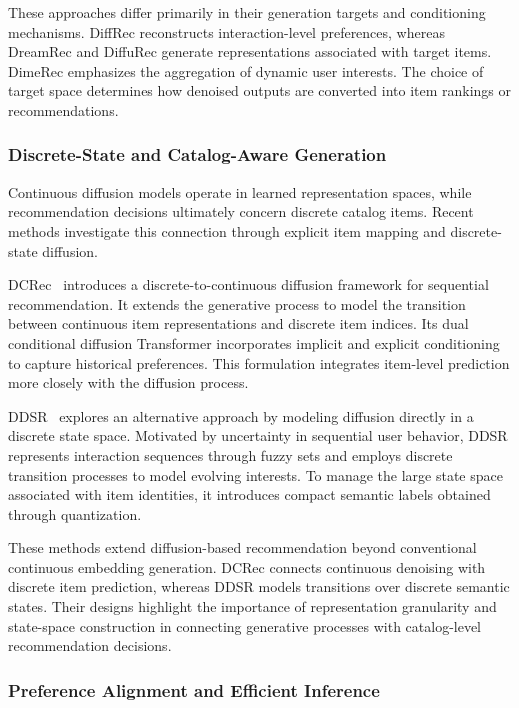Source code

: \documentclass[sigconf,nonacm]{acmart}
\begin{document}
These approaches differ primarily in their
generation targets and conditioning mechanisms.
DiffRec reconstructs interaction-level preferences,
whereas DreamRec and DiffuRec generate
representations associated with target items.
DimeRec emphasizes the aggregation of dynamic
user interests. The choice of target space
determines how denoised outputs are converted
into item rankings or recommendations.

\subsubsection{Discrete-State and Catalog-Aware Generation}

Continuous diffusion models operate in learned
representation spaces, while recommendation
decisions ultimately concern discrete catalog
items. Recent methods investigate this connection
through explicit item mapping and discrete-state
diffusion.

DCRec~\cite{dcrec} introduces a discrete-to-continuous
diffusion framework for sequential recommendation.
It extends the generative process to model the
transition between continuous item representations
and discrete item indices. Its dual conditional
diffusion Transformer incorporates implicit and
explicit conditioning to capture historical
preferences. This formulation integrates
item-level prediction more closely with the
diffusion process.

DDSR~\cite{ddsr} explores an alternative approach
by modeling diffusion directly in a discrete
state space. Motivated by uncertainty in
sequential user behavior, DDSR represents
interaction sequences through fuzzy sets and
employs discrete transition processes to
model evolving interests. To manage the large
state space associated with item identities,
it introduces compact semantic labels obtained
through quantization.

These methods extend diffusion-based recommendation
beyond conventional continuous embedding
generation. DCRec connects continuous denoising
with discrete item prediction, whereas DDSR
models transitions over discrete semantic states.
Their designs highlight the importance of
representation granularity and state-space
construction in connecting generative processes
with catalog-level recommendation decisions.

\subsubsection{Preference Alignment and Efficient Inference}
\end{document}
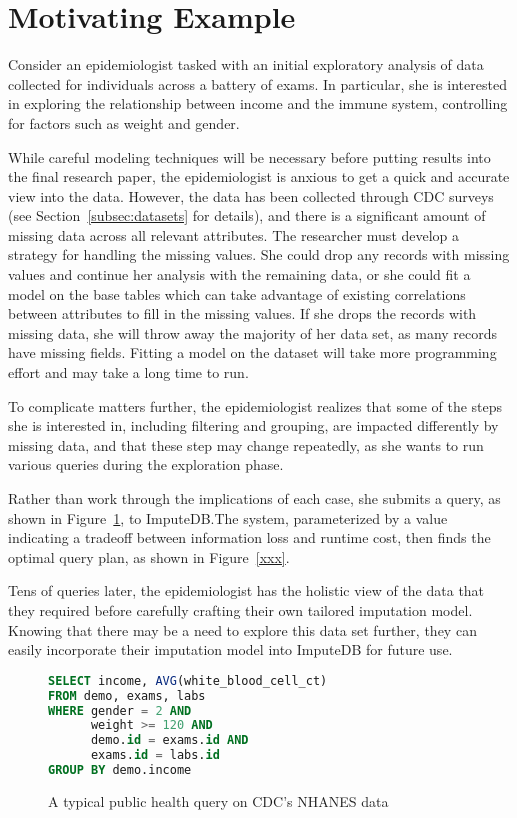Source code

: \section{Motivating Example}
Consider an epidemiologist tasked with an initial
exploratory analysis of data collected for individuals across
a battery of exams. In particular, she is interested in exploring
the relationship between income and the immune system,
controlling for factors such as weight and gender.

While careful modeling techniques will be necessary before putting
results into the final research paper, the epidemiologist is anxious
to get a quick and accurate view into the data. However,
the data has been collected through CDC surveys (see Section~\ref{subsec:datasets} for details),
and there is a significant amount of missing data across all
relevant attributes. The researcher must develop a strategy
for handling the missing values. She could drop any records with
missing values and continue her analysis with the remaining data,
or she could fit a model on the base tables which can take advantage of existing correlations between attributes to fill in the missing values.
If she drops the records with missing data, she will throw away the majority of her data set, as many records have missing fields.
Fitting a model on the dataset will take more programming effort and may take a long time to run.

To complicate matters further, the epidemiologist realizes that
some of the steps she is interested in, including filtering and grouping,
are impacted differently by missing data, and that these step may change
repeatedly, as she wants to run various queries during the exploration phase.

Rather than work through
the implications of each case, she submits a query, as shown in Figure~\ref{fig:example-query}, to ImputeDB.\@ The system, parameterized by a value indicating
a tradeoff between information loss and runtime cost, then finds
the optimal query plan, as shown in Figure~\ref{xxx}.

Tens of queries later, the epidemiologist has the holistic view of the
data that they required before carefully crafting their own tailored
imputation model. Knowing that there may be a need to explore
this data set further, they can easily incorporate their imputation model
into ImputeDB for future use.

\begin{figure}
\begin{lstlisting}[language=SQL]
SELECT income, AVG(white_blood_cell_ct)
FROM demo, exams, labs
WHERE gender = 2 AND 
      weight >= 120 AND
      demo.id = exams.id AND 
      exams.id = labs.id
GROUP BY demo.income
\end{lstlisting}
\caption{A typical public health query on CDC's NHANES data}
\label{fig:example-query}
\end{figure}

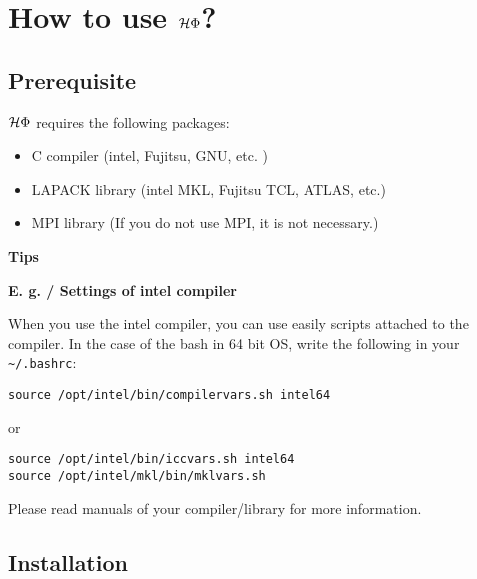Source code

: \chapter{How to use $\mathcal{H} \Phi$?}
\label{Ch:HowTo}

\section{Prerequisite}

$\mathcal{H} \Phi$ requires the following packages:
\begin{itemize}
\item C compiler (intel, Fujitsu, GNU, etc. )
\item LAPACK library (intel MKL, Fujitsu TCL, ATLAS, etc.)
\item MPI library (If you do not use MPI, it is not necessary.)
\end{itemize}

\begin{screen}
\Large 
{\bf Tips}
\normalsize

{\bf E. g. / Settings of intel compiler}

When you use the intel compiler, you can use easily scripts attached to the compiler.
In the case of the bash in 64 bit OS, write the following in your \verb|~/.bashrc|:
\begin{verbatim}
source /opt/intel/bin/compilervars.sh intel64
\end{verbatim}
or
\begin{verbatim}
source /opt/intel/bin/iccvars.sh intel64
source /opt/intel/mkl/bin/mklvars.sh
\end{verbatim}

Please read manuals of your compiler/library for more information.

\end{screen}

\section{Installation}

\label{Sec:HowToInstall}

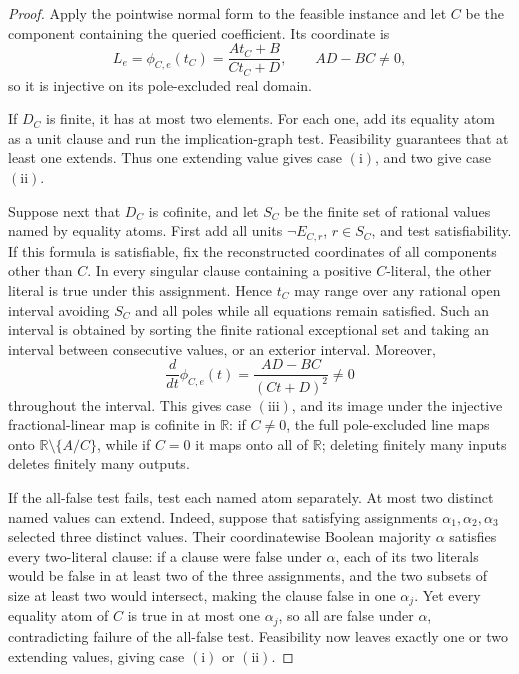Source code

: \documentclass{article}
\begin{document}
\begin{proof}
Apply the pointwise normal form to the feasible instance and let \(C\) be the component containing the queried coefficient.  Its coordinate is
\[
L_e=\phi_{C,e}(t_C)=\frac{A t_C+B}{C t_C+D},
\qquad AD-BC\ne0,
\]
so it is injective on its pole-excluded real domain.

If \(D_C\) is finite, it has at most two elements.  For each one, add its equality atom as a unit clause and run the implication-graph test.  Feasibility guarantees that at least one extends.  Thus one extending value gives case \(\mathrm{(i)}\), and two give case \(\mathrm{(ii)}\).

Suppose next that \(D_C\) is cofinite, and let \(S_C\) be the finite set of rational values named by equality atoms.  First add all units \(\neg E_{C,r}\), \(r\in S_C\), and test satisfiability.  If this formula is satisfiable, fix the reconstructed coordinates of all components other than \(C\).  In every singular clause containing a positive \(C\)-literal, the other literal is true under this assignment.  Hence \(t_C\) may range over any rational open interval avoiding \(S_C\) and all poles while all equations remain satisfied.  Such an interval is obtained by sorting the finite rational exceptional set and taking an interval between consecutive values, or an exterior interval.  Moreover,
\[
\frac{d}{dt}\phi_{C,e}(t)=\frac{AD-BC}{(Ct+D)^2}\ne0
\]
throughout the interval.  This gives case \(\mathrm{(iii)}\), and its image under the injective fractional-linear map is cofinite in \(\mathbb R\): if \(C\ne0\), the full pole-excluded line maps onto \(\mathbb R\setminus\{A/C\}\), while if \(C=0\) it maps onto all of \(\mathbb R\); deleting finitely many inputs deletes finitely many outputs.

If the all-false test fails, test each named atom separately.  At most two distinct named values can extend.  Indeed, suppose that satisfying assignments \(\alpha_1,\alpha_2,\alpha_3\) selected three distinct values.  Their coordinatewise Boolean majority \(\alpha\) satisfies every two-literal clause: if a clause were false under \(\alpha\), each of its two literals would be false in at least two of the three assignments, and the two subsets of size at least two would intersect, making the clause false in one \(\alpha_j\).  Yet every equality atom of \(C\) is true in at most one \(\alpha_j\), so all are false under \(\alpha\), contradicting failure of the all-false test.  Feasibility now leaves exactly one or two extending values, giving case \(\mathrm{(i)}\) or \(\mathrm{(ii)}\).


\end{proof}
\end{document}
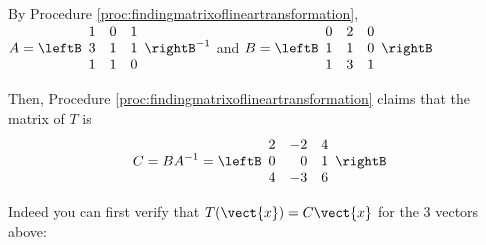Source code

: \begin{solution}
By Procedure \ref{proc:findingmatrixoflineartransformation}, 
$A=  \leftB
\begin{array}{rrr}
1 & 0 & 1 \\
3 & 1 & 1 \\
1 & 1 & 0
\end{array}
\rightB ^{-1}$ and 
 $B=\leftB
\begin{array}{rrr}
0 & 2 & 0 \\
1 & 1 & 0 \\
1 & 3 & 1
\end{array}
\rightB$

Then, Procedure \ref{proc:findingmatrixoflineartransformation} claims that the matrix of $T$ is 
\begin{equation*}
C= BA^{-1} 
=\leftB
\begin{array}{rrr}
2 & -2 & 4 \\
0 & 0 & 1 \\
4 & -3 & 6
\end{array}
\rightB
\end{equation*}

Indeed you can first verify that $T(\vect{x})=C\vect{x}$ for the 3 vectors above:


\end{solution}
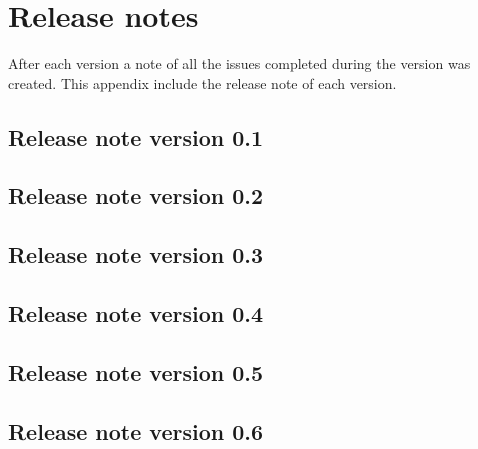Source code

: \chapter{Release notes}
\label{app:release-notes}
After each version a note of all the issues completed during the version was created. This appendix include the release note of each version.

\newpage
\section{Release note version 0.1}
\label{app:release-note-1}
% 
% 


\newpage
\section{Release note version 0.2}
\label{app:release-note-2}


\newpage
\section{Release note version 0.3}
\label{app:release-note-3}


\newpage
\section{Release note version 0.4}
\label{app:release-note-4}


\newpage
\section{Release note version 0.5}
\label{app:release-note-5}


\newpage
\section{Release note version 0.6}
\label{app:release-note-6}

### Work instruction
In the entries above, find the line with "for handling the" and the line with "GNU, etc. )". Write out exactly those two lines and every line between them, pictures excluded.

### Answer section
for handling the missing values. She could drop any records with
missing values and continue her analysis with the remaining data,
or she could fit a model on the base tables which can take advantage of existing correlations between attributes to fill in the missing values.
If she drops the records with missing data, she will throw away the majority of her data set, as many records have missing fields.
Fitting a model on the dataset will take more programming effort and may take a long time to run.

To complicate matters further, the epidemiologist realizes that
some of the steps she is interested in, including filtering and grouping,
are impacted differently by missing data, and that these step may change
repeatedly, as she wants to run various queries during the exploration phase.

Rather than work through
the implications of each case, she submits a query, as shown in Figure~\ref{fig:example-query}, to ImputeDB.\@ The system, parameterized by a value indicating
a tradeoff between information loss and runtime cost, then finds
the optimal query plan, as shown in Figure~\ref{xxx}.

Tens of queries later, the epidemiologist has the holistic view of the
data that they required before carefully crafting their own tailored
imputation model. Knowing that there may be a need to explore
this data set further, they can easily incorporate their imputation model
into ImputeDB for future use.

\begin{figure}
\begin{lstlisting}[language=SQL]
SELECT income, AVG(white_blood_cell_ct)
FROM demo, exams, labs
WHERE gender = 2 AND 
      weight >= 120 AND
      demo.id = exams.id AND 
      exams.id = labs.id
GROUP BY demo.income
\end{lstlisting}
\caption{A typical public health query on CDC's NHANES data}
\label{fig:example-query}
\end{figure}

Source code

: \chapter{How to use $\mathcal{H} \Phi$?}
\label{Ch:HowTo}

\section{Prerequisite}

$\mathcal{H} \Phi$ requires the following packages:
\begin{itemize}
\item C compiler (intel, Fujitsu, GNU, etc. )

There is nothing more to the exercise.